Enzyme-linked immunosorbent assay. An enzyme-linked immunosorbent assay (ELISA) was performed on the sera of 22 BC and on 7 pooled healthy patients. Polystyrene 96-well flat-bottom plates were coated with 5 μg/μL SP17 recombinant protein (generated by the present inventors) and incubated overnight at 4° C. After washing and blocking with SuperBlock® buffer (Pierce, Rockford, Ill., USA), plates were placed at 37° C. for 2 hours. Each sample, as well as the negative controls (PBS supplemented with 10% FBS), were diluted 1:1000 in SuperBlock® buffer and incubated for 4 hours at RT. After washing with PBS/0.05% Tween-20, horseradish peroxidase-conjugated goat anti-human IgG (Pierce), diluted 1:5000 in SuperBlock®, was added and allowed to incubate at RT for 2 hours. Next, the 1-Step Ultra TMB-ELISA chromogenic substrate (Pierce) was added to each well for color development for 10 minutes. After blocking the reaction with sulfuric acid, the intensity was measured by the Victor2 micro plate multilabel counter (PerkinElmer, Waltham, Mass., USA) at 450 nm wavelength excitation. All samples were run in triplicate.
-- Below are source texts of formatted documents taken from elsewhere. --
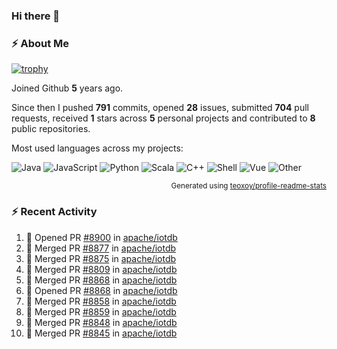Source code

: ### Hi there 👋

### :zap: About Me

[![trophy](https://github-profile-trophy.vercel.app/?username=HTHou&theme=onedark)](https://github.com/ryo-ma/github-profile-trophy)
   
Joined Github **5** years ago.

Since then I pushed **791** commits, opened **28** issues, submitted **704** pull requests, received **1** stars across **5** personal projects and contributed to **8** public repositories.

Most used languages across my projects:

![Java](https://img.shields.io/static/v1?style=flat-square&label=%E2%A0%80&color=555&labelColor=%23b07219&message=Java%EF%B8%B194.4%25)
![JavaScript](https://img.shields.io/static/v1?style=flat-square&label=%E2%A0%80&color=555&labelColor=%23f1e05a&message=JavaScript%EF%B8%B11.4%25)
![Python](https://img.shields.io/static/v1?style=flat-square&label=%E2%A0%80&color=555&labelColor=%233572A5&message=Python%EF%B8%B10.7%25)
![Scala](https://img.shields.io/static/v1?style=flat-square&label=%E2%A0%80&color=555&labelColor=%23c22d40&message=Scala%EF%B8%B10.6%25)
![C++](https://img.shields.io/static/v1?style=flat-square&label=%E2%A0%80&color=555&labelColor=%23f34b7d&message=C%2B%2B%EF%B8%B10.6%25)
![Shell](https://img.shields.io/static/v1?style=flat-square&label=%E2%A0%80&color=555&labelColor=%2389e051&message=Shell%EF%B8%B10.4%25)
![Vue](https://img.shields.io/static/v1?style=flat-square&label=%E2%A0%80&color=555&labelColor=%2341b883&message=Vue%EF%B8%B10.3%25)
![Other](https://img.shields.io/static/v1?style=flat-square&label=%E2%A0%80&color=555&labelColor=%23ededed&message=Other%EF%B8%B11.2%25)

<p align="right"><sub>Generated using <a href="https://github.com/marketplace/actions/profile-readme-stats">teoxoy/profile-readme-stats</a></sub></p>


<!--![](https://github.com/HTHou/HTHou/blob/output/github-contribution-grid-snake.svg)-->

<!--![Haonan Hou's github stats](https://github-readme-stats.vercel.app/api?username=HTHou&count_private=true&show_icons=true&theme=onedark)-->

<!--![Haonan Hou's wakatime stats](https://github-readme-stats.vercel.app/api/wakatime?username=HTHou&layout=compact&theme=onedark)-->

<!--![Top Langs](https://github-readme-stats.vercel.app/api/top-langs/?username=HTHou&theme=onedark&layout=compact)-->

### :zap: Recent Activity
<!--START_SECTION:activity-->
1. 💪 Opened PR [#8900](https://github.com/apache/iotdb/pull/8900) in [apache/iotdb](https://github.com/apache/iotdb)
2. 🎉 Merged PR [#8877](https://github.com/apache/iotdb/pull/8877) in [apache/iotdb](https://github.com/apache/iotdb)
3. 🎉 Merged PR [#8875](https://github.com/apache/iotdb/pull/8875) in [apache/iotdb](https://github.com/apache/iotdb)
4. 🎉 Merged PR [#8809](https://github.com/apache/iotdb/pull/8809) in [apache/iotdb](https://github.com/apache/iotdb)
5. 🎉 Merged PR [#8868](https://github.com/apache/iotdb/pull/8868) in [apache/iotdb](https://github.com/apache/iotdb)
6. 💪 Opened PR [#8868](https://github.com/apache/iotdb/pull/8868) in [apache/iotdb](https://github.com/apache/iotdb)
7. 🎉 Merged PR [#8858](https://github.com/apache/iotdb/pull/8858) in [apache/iotdb](https://github.com/apache/iotdb)
8. 🎉 Merged PR [#8859](https://github.com/apache/iotdb/pull/8859) in [apache/iotdb](https://github.com/apache/iotdb)
9. 🎉 Merged PR [#8848](https://github.com/apache/iotdb/pull/8848) in [apache/iotdb](https://github.com/apache/iotdb)
10. 🎉 Merged PR [#8845](https://github.com/apache/iotdb/pull/8845) in [apache/iotdb](https://github.com/apache/iotdb)
<!--END_SECTION:activity-->

<!--
**HTHou/HTHou** is a ✨ _special_ ✨ repository because its `README.md` (this file) appears on your GitHub profile.

Here are some ideas to get you started:

- 🔭 I’m currently working on ...
- 🌱 I’m currently learning ...
- 👯 I’m looking to collaborate on ...
- 🤔 I’m looking for help with ...
- 💬 Ask me about ...
- 📫 How to reach me: ...
- 😄 Pronouns: ...
- ⚡ Fun fact: ...
-->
Isolation of peripheral blood mononuclear cells and generation of dendritic cells. Peripheral blood mononuclear cells (PBMCs) from 22 BC patients were prepared by separation of heparinized blood with density gradient centrifugation performed with Ficoll-Hypaque. PBMCs were seeded into 6-well culture plates with 3 mL RPMI 1640 supplemented with 10% fetal bovine serum (FBS) at the density of 8-10×106 cells/well. After 2 hours incubation at 37° C. and 5% CO2, non-adherent cells were removed; adherent cells were maintained in RPMI 1640 supplemented with 10% FBS, 103 IU/mL interleukin 4 (IL-4) and 800 IU/mL granulocyte-macrophage colony-stimulating factor (GM-CSF). After 1-week culture, dendritic cells (DCs) were harvested and pulsed with SP17 protein [26].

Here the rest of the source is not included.